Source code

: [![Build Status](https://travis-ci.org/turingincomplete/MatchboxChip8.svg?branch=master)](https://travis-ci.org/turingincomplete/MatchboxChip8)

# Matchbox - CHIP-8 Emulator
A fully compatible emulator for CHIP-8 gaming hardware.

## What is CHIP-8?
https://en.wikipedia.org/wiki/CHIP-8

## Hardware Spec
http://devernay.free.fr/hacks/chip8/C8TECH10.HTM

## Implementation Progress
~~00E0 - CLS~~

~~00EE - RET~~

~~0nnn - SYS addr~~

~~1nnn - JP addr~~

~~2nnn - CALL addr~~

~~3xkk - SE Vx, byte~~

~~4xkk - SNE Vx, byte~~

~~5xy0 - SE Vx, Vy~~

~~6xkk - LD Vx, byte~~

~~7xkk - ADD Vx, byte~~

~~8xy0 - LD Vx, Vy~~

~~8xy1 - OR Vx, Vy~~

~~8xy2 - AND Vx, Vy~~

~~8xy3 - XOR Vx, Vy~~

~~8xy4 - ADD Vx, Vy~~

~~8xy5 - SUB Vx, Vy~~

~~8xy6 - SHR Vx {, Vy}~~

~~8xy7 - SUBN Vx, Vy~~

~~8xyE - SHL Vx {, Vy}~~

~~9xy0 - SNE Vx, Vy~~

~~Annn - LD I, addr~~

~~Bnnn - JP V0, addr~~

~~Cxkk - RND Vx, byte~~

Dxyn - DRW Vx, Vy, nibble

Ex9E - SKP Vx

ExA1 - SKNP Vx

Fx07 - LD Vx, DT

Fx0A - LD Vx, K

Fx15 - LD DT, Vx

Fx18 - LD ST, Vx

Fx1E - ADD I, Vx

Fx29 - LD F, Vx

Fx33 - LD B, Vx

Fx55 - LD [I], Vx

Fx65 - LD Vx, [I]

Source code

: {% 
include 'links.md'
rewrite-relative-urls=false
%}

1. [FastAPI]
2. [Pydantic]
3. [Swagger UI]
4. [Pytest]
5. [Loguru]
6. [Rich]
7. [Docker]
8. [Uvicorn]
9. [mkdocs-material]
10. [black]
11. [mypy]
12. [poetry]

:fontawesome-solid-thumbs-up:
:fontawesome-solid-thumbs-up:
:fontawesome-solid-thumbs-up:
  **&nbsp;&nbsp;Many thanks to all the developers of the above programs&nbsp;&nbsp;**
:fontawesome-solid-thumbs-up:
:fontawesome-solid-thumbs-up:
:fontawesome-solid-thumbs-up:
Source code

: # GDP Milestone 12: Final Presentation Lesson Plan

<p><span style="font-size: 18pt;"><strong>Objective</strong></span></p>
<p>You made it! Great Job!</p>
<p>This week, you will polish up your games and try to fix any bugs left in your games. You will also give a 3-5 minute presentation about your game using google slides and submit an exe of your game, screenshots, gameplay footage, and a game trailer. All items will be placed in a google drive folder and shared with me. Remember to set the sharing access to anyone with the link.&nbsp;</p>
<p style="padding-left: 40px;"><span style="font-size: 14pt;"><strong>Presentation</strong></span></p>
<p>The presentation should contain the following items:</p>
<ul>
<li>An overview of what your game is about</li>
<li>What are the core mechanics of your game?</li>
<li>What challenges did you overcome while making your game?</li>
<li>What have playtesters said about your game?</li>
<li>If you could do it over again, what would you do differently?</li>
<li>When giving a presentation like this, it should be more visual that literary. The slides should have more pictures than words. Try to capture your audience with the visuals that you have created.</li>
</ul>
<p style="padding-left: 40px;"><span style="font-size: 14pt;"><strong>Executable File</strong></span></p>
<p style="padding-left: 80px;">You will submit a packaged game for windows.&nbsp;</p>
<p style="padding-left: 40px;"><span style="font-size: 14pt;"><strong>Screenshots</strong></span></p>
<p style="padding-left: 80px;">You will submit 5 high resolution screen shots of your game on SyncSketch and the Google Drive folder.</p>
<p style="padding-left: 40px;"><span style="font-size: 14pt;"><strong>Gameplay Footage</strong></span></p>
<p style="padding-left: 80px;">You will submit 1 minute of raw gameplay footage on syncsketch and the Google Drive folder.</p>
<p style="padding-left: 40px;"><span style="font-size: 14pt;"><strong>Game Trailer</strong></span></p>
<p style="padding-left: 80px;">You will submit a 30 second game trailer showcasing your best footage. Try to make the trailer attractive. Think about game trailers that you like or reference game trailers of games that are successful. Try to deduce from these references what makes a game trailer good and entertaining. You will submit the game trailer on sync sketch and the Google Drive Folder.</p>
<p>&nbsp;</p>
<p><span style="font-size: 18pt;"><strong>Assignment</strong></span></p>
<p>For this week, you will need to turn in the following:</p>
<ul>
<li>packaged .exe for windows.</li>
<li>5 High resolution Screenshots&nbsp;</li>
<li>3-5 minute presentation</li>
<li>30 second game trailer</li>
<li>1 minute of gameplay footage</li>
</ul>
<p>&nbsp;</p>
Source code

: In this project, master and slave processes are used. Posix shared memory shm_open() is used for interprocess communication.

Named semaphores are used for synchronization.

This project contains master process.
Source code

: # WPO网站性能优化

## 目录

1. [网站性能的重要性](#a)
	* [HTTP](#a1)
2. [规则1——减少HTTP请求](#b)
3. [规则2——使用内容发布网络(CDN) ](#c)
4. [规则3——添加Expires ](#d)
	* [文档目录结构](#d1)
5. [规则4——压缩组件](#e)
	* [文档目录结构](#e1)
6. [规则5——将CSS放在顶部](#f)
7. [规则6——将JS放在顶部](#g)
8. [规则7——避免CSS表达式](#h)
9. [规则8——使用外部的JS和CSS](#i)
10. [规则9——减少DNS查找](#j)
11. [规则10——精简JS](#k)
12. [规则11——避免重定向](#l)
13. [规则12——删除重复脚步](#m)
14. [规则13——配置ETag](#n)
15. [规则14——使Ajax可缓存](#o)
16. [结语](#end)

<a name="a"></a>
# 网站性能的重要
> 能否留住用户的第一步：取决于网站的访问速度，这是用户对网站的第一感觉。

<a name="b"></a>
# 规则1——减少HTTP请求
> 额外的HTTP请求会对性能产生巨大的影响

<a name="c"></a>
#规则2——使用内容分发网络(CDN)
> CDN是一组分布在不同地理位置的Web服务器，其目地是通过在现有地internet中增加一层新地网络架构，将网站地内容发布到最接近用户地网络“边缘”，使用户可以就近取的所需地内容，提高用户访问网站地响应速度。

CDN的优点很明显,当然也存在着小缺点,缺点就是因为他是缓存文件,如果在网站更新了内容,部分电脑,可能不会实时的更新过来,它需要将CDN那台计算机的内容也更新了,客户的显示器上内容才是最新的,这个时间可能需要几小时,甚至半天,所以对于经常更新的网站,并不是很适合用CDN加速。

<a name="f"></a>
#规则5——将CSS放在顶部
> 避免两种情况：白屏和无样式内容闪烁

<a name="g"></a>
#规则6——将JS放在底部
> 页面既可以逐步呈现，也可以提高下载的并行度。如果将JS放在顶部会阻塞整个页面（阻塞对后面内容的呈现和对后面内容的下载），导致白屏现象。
+---+
The lines from the one containing "15. [规则14——使Ajax可缓存](#o)" to the final line of the listing above must be set down exactly, both included.

15. [规则14——使Ajax可缓存](#o)
16. [结语](#end)

<a name="a"></a>
# 网站性能的重要
> 能否留住用户的第一步：取决于网站的访问速度，这是用户对网站的第一感觉。

<a name="b"></a>
# 规则1——减少HTTP请求
> 额外的HTTP请求会对性能产生巨大的影响

<a name="c"></a>
#规则2——使用内容分发网络(CDN)
> CDN是一组分布在不同地理位置的Web服务器，其目地是通过在现有地internet中增加一层新地网络架构，将网站地内容发布到最接近用户地网络“边缘”，使用户可以就近取的所需地内容，提高用户访问网站地响应速度。

CDN的优点很明显,当然也存在着小缺点,缺点就是因为他是缓存文件,如果在网站更新了内容,部分电脑,可能不会实时的更新过来,它需要将CDN那台计算机的内容也更新了,客户的显示器上内容才是最新的,这个时间可能需要几小时,甚至半天,所以对于经常更新的网站,并不是很适合用CDN加速。

<a name="f"></a>
#规则5——将CSS放在顶部
> 避免两种情况：白屏和无样式内容闪烁

<a name="g"></a>
#规则6——将JS放在底部
> 页面既可以逐步呈现，也可以提高下载的并行度。如果将JS放在顶部会阻塞整个页面（阻塞对后面内容的呈现和对后面内容的下载），导致白屏现象。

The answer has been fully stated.